TASK TO CARRY OUT
Exactly as they appear below, repeat the lines from the one with "4，P2P扩展：支持客户端采用P2P模式回源，降低对超级节点的硬件配置要求" through the one with "8，超级节点间集群化，采用分布式任务调度充分利用集群中每个超级节点的处理能力", and no others.
Top of RECORDS SHOWN
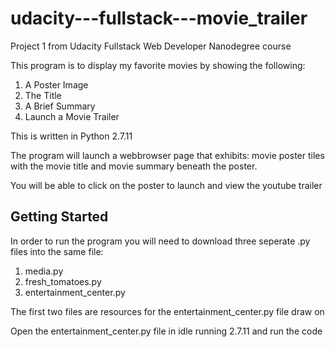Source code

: # udacity---fullstack---movie_trailer
Project 1 from Udacity Fullstack Web Developer Nanodegree course

This program is to display my favorite movies by showing the following: 
1. A Poster Image
2. The Title 
3. A Brief Summary 
3. Launch a Movie Trailer

This is written in Python 2.7.11

The program will launch a webbrowser page that exhibits: movie poster tiles with the movie title 
and movie summary beneath the poster.  

You will be able to click on the poster to launch and view the youtube trailer

## Getting Started

In order to run the program you will need to download three seperate .py files into the same file: 

1. media.py
2. fresh_tomatoes.py
3. entertainment_center.py

The first two files are resources for the entertainment_center.py file draw on

Open the entertainment_center.py file in idle running 
2.7.11 and run the code


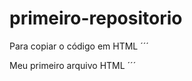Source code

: # primeiro-repositorio

Para copiar o código em HTML
´´´
<html>
  <hl>Meu primeiro arquivo HTML</hl>
  </html>
  ´´´
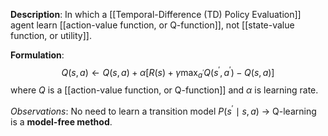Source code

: **Description**: In which a [[Temporal-Difference (TD) Policy Evaluation]] agent learn [[action-value function, or Q-function]], not [[state-value function, or utility]].

**Formulation**:
$$Q(s,a) \leftarrow Q(s,a) + \alpha \left[ R(s) + \gamma \max_{a^{\prime}} Q(s^{\prime}, a^{\prime}) - Q(s,a) \right]$$
where $Q$ is a [[action-value function, or Q-function]] and $\alpha$ is learning rate.

*Observations*: No need to learn a transition model $P(s^{\prime} \mid s, a)$ -> Q-learning is a **model-free method**.
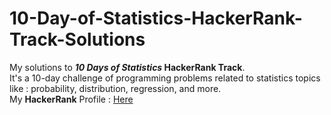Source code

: # 10-Day-of-Statistics-HackerRank-Track-Solutions
My solutions to <b><i>10 Days of Statistics</i> HackerRank Track</b>.<br>
It's a 10-day challenge of programming problems related to statistics topics like : probability, distribution, regression, and more.<br>
My <b>HackerRank</b> Profile : <a href="https://www.hackerrank.com/Youssef_Ali">Here</a>
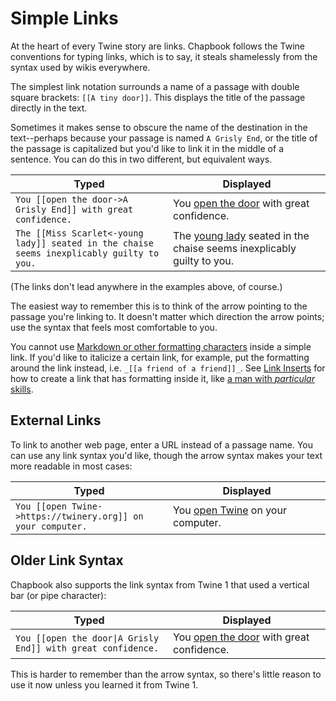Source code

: # Simple Links
At the heart of every Twine story are links. Chapbook follows the Twine conventions for typing links, which is to say, it steals shamelessly from the syntax used by wikis everywhere.

The simplest link notation surrounds a name of a passage with double square brackets: `[[A tiny door]]`. This displays the title of the passage directly in the text.

Sometimes it makes sense to obscure the name of the destination in the text--perhaps because your passage is named `A Grisly End`, or the title of the passage is capitalized but you'd like to link it in the middle of a sentence. You can do this in two different, but equivalent ways.

Typed | Displayed
------|----------
`You [[open the door->A Grisly End]] with great confidence.` | You <a href="javascript:void(0)">open the door</a> with great confidence.
`The [[Miss Scarlet<-young lady]] seated in the chaise seems inexplicably guilty to you.` | The <a href="javascript:void(0)">young lady</a> seated in the chaise seems inexplicably guilty to you.

(The links don't lead anywhere in the examples above, of course.)

The easiest way to remember this is to think of the arrow pointing to the passage you're linking to. It doesn't matter which direction the arrow points; use the syntax that feels most comfortable to you.

You cannot use [Markdown or other formatting characters](formatting) inside a simple link. If you'd like to italicize a certain link, for example, put the formatting around the link instead, i.e. `_[[a friend of a friend]]_`. See [Link Inserts](../modifiers-and-inserts/link-inserts.md) for how to create a link that has formatting inside it, like <a href="javascript:void(0)">a man with <em>particular</em> skills</a>.

## External Links
To link to another web page, enter a URL instead of a passage name. You can use any link syntax you'd like, though the arrow syntax makes your text more readable in most cases:

Typed                                                       | Displayed
------------------------------------------------------------|----------
`You [[open Twine->https://twinery.org]] on your computer.` | You <a href="https://twinery.org">open Twine</a> on your computer.

## Older Link Syntax
Chapbook also supports the link syntax from Twine 1 that used a vertical bar (or pipe character):

<table>
<thead>
<tr>
<th>Typed</th>
<th>Displayed</th>
</tr>
</thead>
<tbody>
<tr>
<td>
<code>You [[open the door|A Grisly End]] with great confidence.</code>
<td>
You <a href="javascript:void(0)">open the door</a> with great confidence.
</td>
</tr>
<tbody>
</table>

This is harder to remember than the arrow syntax, so there's little reason to use it now unless you learned it from Twine 1.

<style>
tr, td {
	width: 50%;
}
</style>
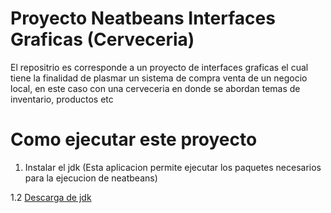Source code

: # Proyecto Neatbeans Interfaces Graficas (Cerveceria)

El repositrio es corresponde a un proyecto de interfaces graficas el cual tiene la finalidad de plasmar un sistema de compra venta de un negocio local, en este caso con una cerveceria en donde se abordan temas de inventario, productos etc

# Como ejecutar este proyecto

1. Instalar el jdk (Esta aplicacion permite ejecutar los paquetes necesarios para la ejecucion de neatbeans)

 1.2 [Descarga de jdk](https://www.oracle.com/mx/java/technologies/downloads/#jdk21-windows)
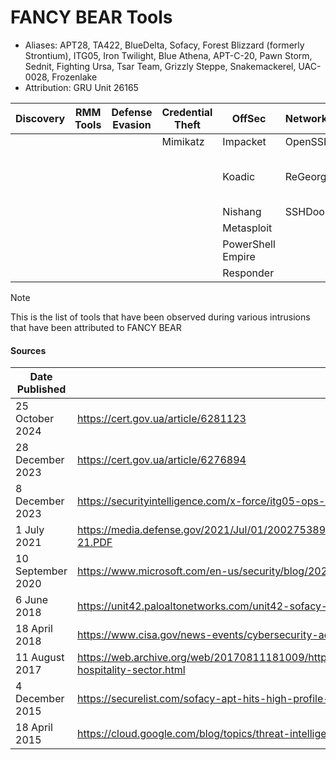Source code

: # FANCY BEAR Tools
- Aliases: APT28, TA422, BlueDelta, Sofacy, Forest Blizzard (formerly Strontium),	ITG05, Iron Twilight, Blue Athena, APT-C-20, Pawn Storm, Sednit, Fighting Ursa, Tsar Team, Grizzly Steppe, Snakemackerel, UAC-0028, Frozenlake
- Attribution: GRU Unit 26165

| Discovery | RMM Tools | Defense Evasion | Credential Theft | OffSec | Networking | LOLBAS | Exfiltration |
|---|---|---|---|---|---|---|---|
| | | | Mimikatz | Impacket | OpenSSH | MiniDump | |
| | | | | Koadic | ReGeorg | Windows Event Utility (wevtutil) | |
| | | | | Nishang | SSHDoor | | |
| | | | | Metasploit | | | |
| | | | | PowerShell Empire | | | |
| | | | | Responder | | | |

> [!NOTE]
> This is the list of tools that have been observed during various intrusions that have been attributed to FANCY BEAR

#### Sources
| Date Published | Report |
|---|---|
| 25 October 2024 | https://cert.gov.ua/article/6281123 |
| 28 December 2023 | https://cert.gov.ua/article/6276894 |
| 8 December 2023 | https://securityintelligence.com/x-force/itg05-ops-leverage-israel-hamas-conflict-lures-to-deliver-headlace-malware/ |
| 1 July 2021 | https://media.defense.gov/2021/Jul/01/2002753896/-1/-1/1/CSA_GRU_GLOBAL_BRUTE_FORCE_CAMPAIGN_UOO158036-21.PDF |
| 10 September 2020 | https://www.microsoft.com/en-us/security/blog/2020/09/10/strontium-detecting-new-patters-credential-harvesting/ |
| 6 June 2018 | https://unit42.paloaltonetworks.com/unit42-sofacy-groups-parallel-attacks/ |
| 18 April 2018 | https://www.cisa.gov/news-events/cybersecurity-advisories/aa23-108 |
| 11 August 2017 | https://web.archive.org/web/20170811181009/https://www.fireeye.com/blog/threat-research/2017/08/apt28-targets-hospitality-sector.html |
| 4 December 2015 | https://securelist.com/sofacy-apt-hits-high-profile-targets-with-updated-toolset/72924/ |
| 18 April 2015 | https://cloud.google.com/blog/topics/threat-intelligence/probable-apt28-useo/ |
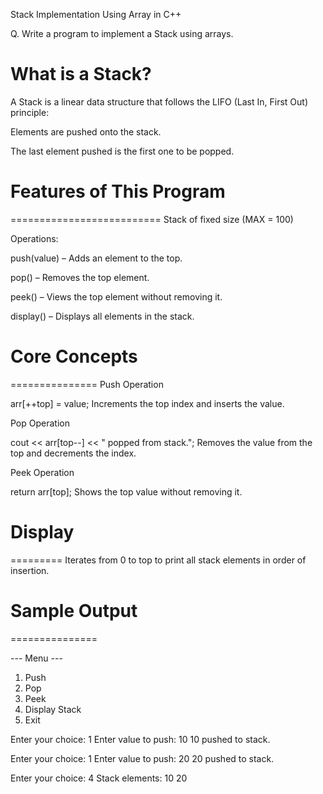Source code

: Stack Implementation Using Array in C++

Q. Write a program to implement a Stack using arrays.



What is a Stack?
================
A Stack is a linear data structure that follows the LIFO (Last In, First Out) principle:

Elements are pushed onto the stack.

The last element pushed is the first one to be popped.



# Features of This Program
==========================
Stack of fixed size (MAX = 100)

Operations:

push(value) – Adds an element to the top.

pop() – Removes the top element.

peek() – Views the top element without removing it.

display() – Displays all elements in the stack.



# Core Concepts
===============
Push Operation

arr[++top] = value;
Increments the top index and inserts the value.


Pop Operation

cout << arr[top--] << " popped from stack.";
Removes the value from the top and decrements the index.

Peek Operation

return arr[top];
Shows the top value without removing it.



# Display
=========
Iterates from 0 to top to print all stack elements in order of insertion.



# Sample Output
===============

--- Menu ---
1. Push
2. Pop
3. Peek
4. Display Stack
5. Exit

Enter your choice: 1
Enter value to push: 10
10 pushed to stack.

Enter your choice: 1
Enter value to push: 20
20 pushed to stack.

Enter your choice: 4
Stack elements: 10 20
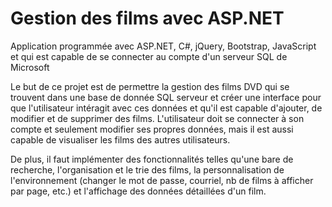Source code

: # Gestion des films avec ASP.NET
Application programmée avec ASP.NET, C#, jQuery, Bootstrap, JavaScript et qui est capable de se connecter au compte d'un serveur SQL de Microsoft

Le but de ce projet est de permettre la gestion des films DVD qui se trouvent dans une base de donnée SQL serveur et créer une interface pour que l'utilisateur intéragit avec ces données et qu'il est capable d'ajouter, de modifier et de supprimer des films. L'utilisateur doit se connecter à son compte et seulement modifier ses propres données, mais il est aussi capable de visualiser les films des autres utilisateurs. 

De plus, il faut implémenter des fonctionnalités telles qu'une bare de recherche, l'organisation et le trie des films, la personnalisation de l'environnement (changer le mot de passe, courriel, nb de films à afficher par page, etc.) et l'affichage des données détaillées d'un film.
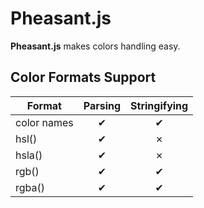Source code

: # Pheasant.js

**Pheasant.js** makes colors handling easy.

## Color Formats Support

| Format      | Parsing | Stringifying |
|-------------|:-------:|:------------:|
| color names | ✔       | ✔            |
| hsl()       | ✔       | ✗            |
| hsla()      | ✔       | ✗            |
| rgb()       | ✔       | ✔            |
| rgba()      | ✔       | ✔            |
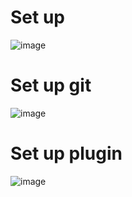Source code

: # Set up 
![image](https://github.com/user-attachments/assets/b6ba3a60-1fab-4617-ae5d-932ec284b99f)

# Set up git 
![image](https://github.com/user-attachments/assets/4b4887ab-d9b2-413b-8abd-1eb115fa2729)
# Set up plugin  
![image](https://github.com/user-attachments/assets/389ea6b0-503c-41f1-8d4c-1c988e012298)

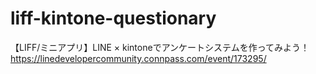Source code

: # liff-kintone-questionary

【LIFF/ミニアプリ】LINE × kintoneでアンケートシステムを作ってみよう！<br/>
https://linedevelopercommunity.connpass.com/event/173295/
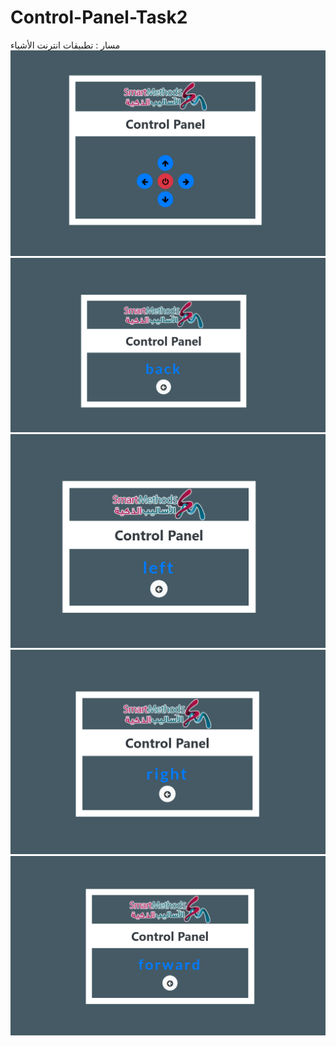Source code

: # Control-Panel-Task2
مسار : تطبيقات انترنت الأشياء
<img src ="img/imagecontrolpanel.png">
<img src ="img/imagecontrolpanelback.png">
<img src ="img/imagecontrolpanelleft.png">
<img src ="img/imagecontrolpanelright.png">
<img src ="img/imagecontropanelforward.png">
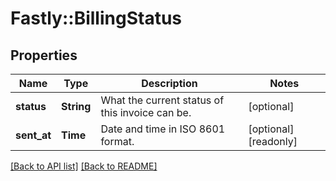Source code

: # Fastly::BillingStatus

## Properties

| Name | Type | Description | Notes |
| ---- | ---- | ----------- | ----- |
| **status** | **String** | What the current status of this invoice can be. | [optional] |
| **sent_at** | **Time** | Date and time in ISO 8601 format. | [optional][readonly] |

[[Back to API list]](../../README.md#endpoints) [[Back to README]](../../README.md)

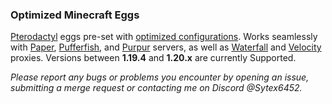 ### Optimized Minecraft Eggs

[Pterodactyl](https://pterodactyl.io/) eggs pre-set with [optimized configurations](https://github.com/SytexMC/Minecraft-Server-Optimization/wiki). Works seamlessly with [Paper](https://papermc.io/), [Pufferfish](https://pufferfish.host/downloads), and [Purpur](https://purpurmc.org/) servers, as well as [Waterfall](https://papermc.io/downloads/waterfall) and [Velocity](https://papermc.io/downloads/velocity) proxies. Versions between **1.19.4** and **1.20.x** are currently Supported.

*Please report any bugs or problems you encounter by opening an issue, submitting a merge request or contacting me on Discord @Sytex6452.*
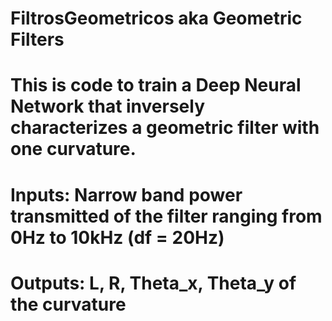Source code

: # FiltrosGeometricos aka Geometric Filters
# This is code to train a Deep Neural Network that inversely characterizes a geometric filter with one curvature.
# Inputs: Narrow band power transmitted of the filter ranging from 0Hz to 10kHz (df = 20Hz)
# Outputs: L, R, Theta_x, Theta_y of the curvature
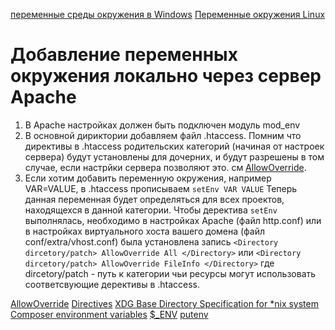 [ переменные среды окружения в Windows](https://www.youtube.com/watch?v=bEroNNzqlF4)
[Переменные окружения Linux](https://losst.ru/peremennye-okruzheniya-v-linux)

# Добавление переменных окружения локально через сервер Apache
1. В Apache настройках должен быть подключен модуль mod_env
2. В основной дириктории добавляем файл .htaccess. Помним что директивы в .htaccess  родительских категорий (начиная от настроек сервера) будут установлены для дочерних, и будут разрешены в том случае, если настрйки сервера позволяют это. см [AllowOverride](https://httpd.apache.org/docs/2.4/mod/core.html#allowoverride). 
3. Если хотим добавить переменную окружения, например VAR=VALUE, в .htaccess  прописываем  `setEnv VAR VALUE`
Теперь данная переменная будет определяться для всех проектов, находящехся в данной категории. 
Чтобы деректива `setEnv` выполнялась, необходимо в настройках Apache (файл http.conf) или в настройках виртуального хоста вашего домена (файл conf/extra/vhost.conf) была установлена запись `<Directory dircetory/patch> AllowOverride All </Directory>` или `<Directory dircetory/patch> AllowOverride FileInfo </Directory>` где dircetory/patch - путь к категории чьи ресурсы могут использовать соответсвующие дерективы в .htaccess.


[AllowOverride](https://httpd.apache.org/docs/2.4/mod/core.html#allowoverride)
[Directives](https://httpd.apache.org/docs/2.4/mod/directive-dict.htm)
[XDG Base Directory Specification for \*nix system](https://specifications.freedesktop.org/basedir-spec/basedir-spec-latest.html)
[Composer environment variables](https://getcomposer.org/doc/03-cli.md#environment-variables)
[$\_ENV](http://php.net/manual/ru/reserved.variables.environment.php)
[putenv](http://php.net/manual/ru/function.putenv.php)
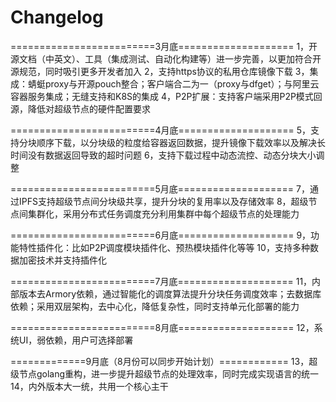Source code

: # Changelog
=========================3月底====================
1，开源文档（中英文）、工具（集成测试、自动化构建等）进一步完善，以更加符合开源规范，同时吸引更多开发者加入
2，支持https协议的私用仓库镜像下载
3，集成：蜻蜓proxy与开源pouch整合；客户端合二为一（proxy与dfget）；与阿里云容器服务集成；无缝支持和K8S的集成
4，P2P扩展：支持客户端采用P2P模式回源，降低对超级节点的硬件配置要求

=========================4月底====================
5，支持分块顺序下载，以分块级的粒度给容器返回数据，提升镜像下载效率以及解决长时间没有数据返回导致的超时问题
6，支持下载过程中动态流控、动态分块大小调整

=========================5月底====================
7，通过IPFS支持超级节点间分块级共享，提升分块的复用率以及存储效率
8，超级节点间集群化，采用分布式任务调度充分利用集群中每个超级节点的处理能力

=========================6月底====================
9，功能特性插件化：比如P2P调度模块插件化、预热模块插件化等等
10，支持多种数据加密技术并支持插件化

=========================7月底====================
11，内部版本去Armory依赖，通过智能化的调度算法提升分块任务调度效率；去数据库依赖；采用双层架构，去中心化，降低复杂性，同时支持单元化部署的能力

=========================8月底====================
12，系统UI，弱依赖，用户可选择部署

=============9月底（8月份可以同步开始计划）============
13，超级节点golang重构，进一步提升超级节点的处理效率，同时完成实现语言的统一
14，内外版本大一统，共用一个核心主干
Bottom of RECORDS SHOWN
TASK RESPONSE
4，P2P扩展：支持客户端采用P2P模式回源，降低对超级节点的硬件配置要求

=========================4月底====================
5，支持分块顺序下载，以分块级的粒度给容器返回数据，提升镜像下载效率以及解决长时间没有数据返回导致的超时问题
6，支持下载过程中动态流控、动态分块大小调整

=========================5月底====================
7，通过IPFS支持超级节点间分块级共享，提升分块的复用率以及存储效率
8，超级节点间集群化，采用分布式任务调度充分利用集群中每个超级节点的处理能力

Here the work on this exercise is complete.